Les progressistes juridiques se sont éloignés de la Constitution. Crédit : Getty


février 11, 2025   6 mins

JD Vance a provoqué une tempête dimanche lorsqu’il a posté sur X, anciennement Twitter : « Si un juge essayait de dire à un général comment mener une opération militaire, ce serait illégal. Si un juge essayait de commander au procureur général comment utiliser son pouvoir discrétionnaire en tant que procureur, c’est également illégal. Les juges ne sont pas autorisés à contrôler le pouvoir légitime de l’exécutif. »

Les remarques du vice-président sont intervenues en réponse à la liste croissante de juges de tribunaux inférieurs qui ont tenté de freiner l’agenda de la nouvelle administration avec une série d’injonctions. Ils ont ordonné à l’équipe Trump de libérer des subventions fédérales à des organisations à but non lucratif que l’administration a gelées pour audit, par exemple, et ont bloqué l’administration d’appliquer son interprétation du 14ème amendement, selon lequel les enfants nés d’immigrants illégaux n’ont pas automatiquement droit à la citoyenneté américaine.

Vance a riposté aux juges pour avoir tenté de restreindre le président dans sa propre sphère et de contrecarrer ses décisions sur la meilleure façon d’appliquer la loi (le exécuter dans la « branche exécutive »). Comme l’a dit le professeur de droit de Harvard Adrian Vermeule dans un post sur X, partagé par Vance, « l’ingérence judiciaire dans des actes légitimes de l’État, en particulier le fonctionnement interne d’une branche co-égale, constitue une violation de la séparation des pouvoirs ».

Cependant, les actions des juges soulèvent une autre question constitutionnelle épineuse : un tribunal inférieur ayant une juridiction locale étroite peut-il rendre des injonctions dites nationales qui prétendent lier chaque citoyen américain ? En refusant de se conformer, l’administration Trump répond effectivement : non. Ce faisant, selon The New York Times, les Trumpiens ont déclenché une « crise constitutionnelle » sans précédent. Ces dernières années, alors que les progressistes juridiques ont cherché à limiter le pouvoir présidentiel lorsqu’il est exercé par l’autre camp, il est devenu une sorte de truisme qu’un tribunal inférieur à Hawaï ou, disons, au New Hampshire peut mettre un terme à une politique fédérale couvrant l’ensemble de la nation.

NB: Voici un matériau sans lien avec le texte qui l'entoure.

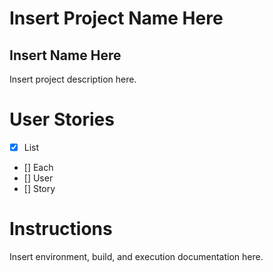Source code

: # Insert Project Name Here 
## Insert Name Here
Insert project description here.

# User Stories
- [x] List
- [] Each
- [] User
- [] Story

# Instructions
Insert environment, build, and execution documentation here.
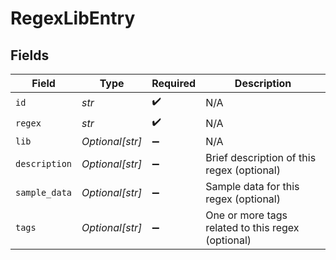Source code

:# RegexLibEntry


## Fields

| Field                                             | Type                                              | Required                                          | Description                                       |
| ------------------------------------------------- | ------------------------------------------------- | ------------------------------------------------- | ------------------------------------------------- |
| `id`                                              | *str*                                             | :heavy_check_mark:                                | N/A                                               |
| `regex`                                           | *str*                                             | :heavy_check_mark:                                | N/A                                               |
| `lib`                                             | *Optional[str]*                                   | :heavy_minus_sign:                                | N/A                                               |
| `description`                                     | *Optional[str]*                                   | :heavy_minus_sign:                                | Brief description of this regex (optional)        |
| `sample_data`                                     | *Optional[str]*                                   | :heavy_minus_sign:                                | Sample data for this regex (optional)             |
| `tags`                                            | *Optional[str]*                                   | :heavy_minus_sign:                                | One or more tags related to this regex (optional) |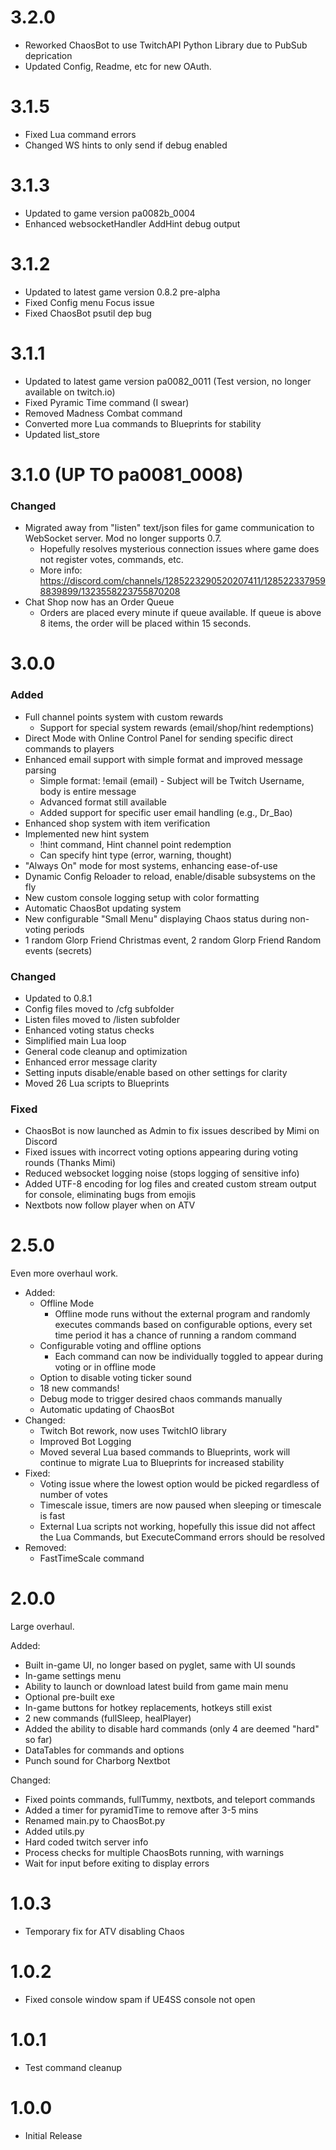 # 3.2.0
- Reworked ChaosBot to use TwitchAPI Python Library due to PubSub deprication
- Updated Config, Readme, etc for new OAuth. 

# 3.1.5
- Fixed Lua command errors
- Changed WS hints to only send if debug enabled

# 3.1.3
- Updated to game version pa0082b_0004
- Enhanced websocketHandler AddHint debug output

# 3.1.2
- Updated to latest game version 0.8.2 pre-alpha 
- Fixed Config menu Focus issue
- Fixed ChaosBot psutil dep bug

# 3.1.1 
- Updated to latest game version pa0082_0011 (Test version, no longer available on twitch.io)
- Fixed Pyramic Time command (I swear)
- Removed Madness Combat command
- Converted more Lua commands to Blueprints for stability
- Updated list_store

# 3.1.0 (UP TO pa0081_0008)

### Changed
- Migrated away from "listen" text/json files for game communication to WebSocket server. Mod no longer supports 0.7. 
  - Hopefully resolves mysterious connection issues where game does not register votes, commands, etc.
  - More info: https://discord.com/channels/1285223290520207411/1285223379598839899/1323558223755870208
- Chat Shop now has an Order Queue
  - Orders are placed every minute if queue available. If queue is above 8 items, the order will be placed within 15 seconds.

# 3.0.0

### Added
- Full channel points system with custom rewards
  - Support for special system rewards (email/shop/hint redemptions)
- Direct Mode with Online Control Panel for sending specific direct commands to players
- Enhanced email support with simple format and improved message parsing
  - Simple format: !email (email) - Subject will be Twitch Username, body is entire message
  - Advanced format still available
  - Added support for specific user email handling (e.g., Dr_Bao)
- Enhanced shop system with item verification
- Implemented new hint system
  - !hint command, Hint channel point redemption
  - Can specify hint type (error, warning, thought)
- "Always On" mode for most systems, enhancing ease-of-use
- Dynamic Config Reloader to reload, enable/disable subsystems on the fly
- New custom console logging setup with color formatting
- Automatic ChaosBot updating system
- New configurable "Small Menu" displaying Chaos status during non-voting periods
- 1 random Glorp Friend Christmas event, 2 random Glorp Friend Random events (secrets)

### Changed
- Updated to 0.8.1
- Config files moved to /cfg subfolder
- Listen files moved to /listen subfolder
- Enhanced voting status checks
- Simplified main Lua loop
- General code cleanup and optimization
- Enhanced error message clarity
- Setting inputs disable/enable based on other settings for clarity
- Moved 26 Lua scripts to Blueprints

### Fixed
- ChaosBot is now launched as Admin to fix issues described by Mimi on Discord
- Fixed issues with incorrect voting options appearing during voting rounds (Thanks Mimi)
- Reduced websocket logging noise (stops logging of sensitive info)
- Added UTF-8 encoding for log files and created custom stream output for console, eliminating bugs from emojis
- Nextbots now follow player when on ATV

# 2.5.0
 Even more overhaul work.

 - Added:
	- Offline Mode
		- Offline mode runs without the external program and randomly executes commands based on configurable options, every set time period it has a chance of running a random command
	- Configurable voting and offline options
		- Each command can now be individually toggled to appear during voting or in offline mode
    - Option to disable voting ticker sound
	- 18 new commands!
    - Debug mode to trigger desired chaos commands manually 
    - Automatic updating of ChaosBot
- Changed:
	- Twitch Bot rework, now uses TwitchIO library
	- Improved Bot Logging
	- Moved several Lua based commands to Blueprints, work will continue to migrate Lua to Blueprints for increased stability
- Fixed:
	- Voting issue where the lowest option would be picked regardless of number of votes
	- Timescale issue, timers are now paused when sleeping or timescale is fast
	- External Lua scripts not working, hopefully this issue did not affect the Lua Commands, but ExecuteCommand errors should be resolved
- Removed:
 	- FastTimeScale command

# 2.0.0

Large overhaul. 

Added:
- Built in-game UI, no longer based on pyglet, same with UI sounds
- In-game settings menu
- Ability to launch or download latest build from game main menu
- Optional pre-built exe
- In-game buttons for hotkey replacements, hotkeys still exist
- 2 new commands (fullSleep, healPlayer)
- Added the ability to disable hard commands (only 4 are deemed "hard" so far)
- DataTables for commands and options
- Punch sound for Charborg Nextbot

Changed:
- Fixed points commands, fullTummy, nextbots, and teleport commands
- Added a timer for pyramidTime to remove after 3-5 mins
- Renamed main.py to ChaosBot.py
- Added utils.py
- Hard coded twitch server info
- Process checks for multiple ChaosBots running, with warnings
- Wait for input before exiting to display errors 


# 1.0.3

- Temporary fix for ATV disabling Chaos

# 1.0.2

- Fixed console window spam if UE4SS console not open

# 1.0.1

- Test command cleanup

# 1.0.0

- Initial Release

En fait, l’argument n’est pas du tout évident, et il y a de bonnes raisons de croire que les Pères fondateurs de l’Amérique auraient été déconcertés par de telles assertions grossières d’hégémonie judiciaire.

Commençons par le texte constitutionnel. La première clause de l’article III de la Constitution stipule : « Le pouvoir judiciaire des États-Unis sera investi dans une Cour suprême, et dans de tels tribunaux inférieurs que le Congrès pourra de temps à autre ordonner et établir. » Lisez cela attentivement une fois de plus. Cette soi-disant clause d’investiture a au moins deux éléments notables.

Tout d’abord, le seul tribunal qui doit être établi est la Cour suprême des États-Unis. Tous les autres tribunaux inférieurs existent uniquement à la discrétion du Congrès, comme ils le font depuis le Judiciary Act de 1789 — l’un des premiers statuts adoptés par le Premier Congrès. Mais quelque chose créé par un statut peut être retiré par un statut. The Federalist’s Sean Davis pourrait avoir semblé faire de l’ironie lorsqu’il a noté sur X que « le Congrès serait bien dans son droit de simplement éliminer » tous les tribunaux inférieurs. En fait, Davis réaffirmait un fait fondamental sur la structure constitutionnelle de l’Amérique. Cet état précaire des tribunaux inférieurs devrait déjà nous dire quelque chose sur leur autorité à neutraliser la politique de la branche exécutive pour l’ensemble du pays.

Deuxièmement, et plus pertinent, est ce que signifie le « pouvoir judiciaire » tel qu’il est utilisé dans l’article III de la Constitution. Comme l’a soutenu le professeur de la faculté de droit de l’Université de Chicago Will Baude dans un article de revue juridique influent de 2008, « le pouvoir judiciaire est le pouvoir de rendre des jugements contraignants et de régler des litiges juridiques dans la juridiction du tribunal ».

La question la plus profonde soulevée par cela est la suivante : quelle est la juridiction légitime d’un tribunal fédéral lorsqu’il s’agit de rendre des injonctions — une forme de « recours équitable » en jargon juridique, signifiant que le tribunal ordonne à une partie d’effectuer un acte (plutôt que d’accorder des dommages-intérêts). Dans ce cas, par exemple, ce sont des tribunaux ordonnant à la branche exécutive qu’elle doit automatiquement accorder la citoyenneté américaine aux enfants nés de migrants illégaux.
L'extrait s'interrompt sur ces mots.